Founded in 2012, Asia Pacific Career Development Association (APCDA) aspires to provide an international forum for sharing career development ideas and experience in the Asia-Pacific region with global perspectives. Apart from hosting conferences (first in Seoul in April 2013), the steadily growing organisation also holds workshops and professional training events to facilitate learning for career development professionals. Marilyn Maze shares her experience of bringing the close-knit community together as the executive director of APCDA.
Interview Katie Lau
HQ: How successful has APCDA been in achieving their goals?
Marilyn Maze: APCDA has held conferences in Seoul, Honolulu, and Tokyo. Future conferences will be in: 2016 in Taipei, 2017 in Manila, and 2018 in Beijing. Each year we have had more attendees, reaching 120 at the most recent conference. These conferences have clearly achieved our mission. Over 15 countries have presented at each event, sharing career planning practices, theories, and research. Friendships have been formed across the Asia-Pacific area, encouraging further exchange of ideas and collaborations.

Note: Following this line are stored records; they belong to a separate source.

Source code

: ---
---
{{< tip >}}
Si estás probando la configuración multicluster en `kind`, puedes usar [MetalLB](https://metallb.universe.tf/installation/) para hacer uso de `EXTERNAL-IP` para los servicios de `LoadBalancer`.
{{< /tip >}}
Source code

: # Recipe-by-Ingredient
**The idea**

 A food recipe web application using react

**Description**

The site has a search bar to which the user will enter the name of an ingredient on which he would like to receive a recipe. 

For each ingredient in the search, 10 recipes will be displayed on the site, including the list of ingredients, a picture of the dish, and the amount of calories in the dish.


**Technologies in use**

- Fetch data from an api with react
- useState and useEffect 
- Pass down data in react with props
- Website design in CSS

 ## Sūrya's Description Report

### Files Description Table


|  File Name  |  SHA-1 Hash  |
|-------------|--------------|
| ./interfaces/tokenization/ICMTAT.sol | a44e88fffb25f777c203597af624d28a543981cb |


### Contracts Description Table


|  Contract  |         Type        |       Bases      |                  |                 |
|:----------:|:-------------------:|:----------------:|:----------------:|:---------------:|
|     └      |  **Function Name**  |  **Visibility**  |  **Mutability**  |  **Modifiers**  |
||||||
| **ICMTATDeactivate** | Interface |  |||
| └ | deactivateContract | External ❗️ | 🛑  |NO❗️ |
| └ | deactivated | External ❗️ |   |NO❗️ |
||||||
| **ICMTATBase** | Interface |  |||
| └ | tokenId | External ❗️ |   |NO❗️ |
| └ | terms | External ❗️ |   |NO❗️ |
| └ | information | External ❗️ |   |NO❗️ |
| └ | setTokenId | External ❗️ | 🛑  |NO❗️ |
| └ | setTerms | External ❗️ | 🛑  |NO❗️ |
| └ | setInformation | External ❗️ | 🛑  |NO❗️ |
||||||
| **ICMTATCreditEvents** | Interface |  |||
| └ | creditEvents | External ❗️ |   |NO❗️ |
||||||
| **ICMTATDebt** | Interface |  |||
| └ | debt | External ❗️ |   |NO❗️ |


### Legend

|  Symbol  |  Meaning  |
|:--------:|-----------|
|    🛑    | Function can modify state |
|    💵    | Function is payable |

HQ: Who attends your events?
Marilyn Maze: We have 100 individual members and 11 organisational members from Australia, Canada, China, Guam, Hong Kong, India, Indonesia, Japan, Korea, Macau, New Zealand, Pakistan, Philippines, Singapore, South Africa, Taiwan, United Kingdom, United States, and Vietnam. Recently, we have also had a lot of interest and conference attendees from Middle Eastern countries. Our members are counsellors or professors at universities or colleges, representatives of career development associations within specific countries, human resource professionals, and private counsellors and consultants. Some also work for government workforce development agencies or private counselling agencies,
HQ: How challenging is it to organise the conferences?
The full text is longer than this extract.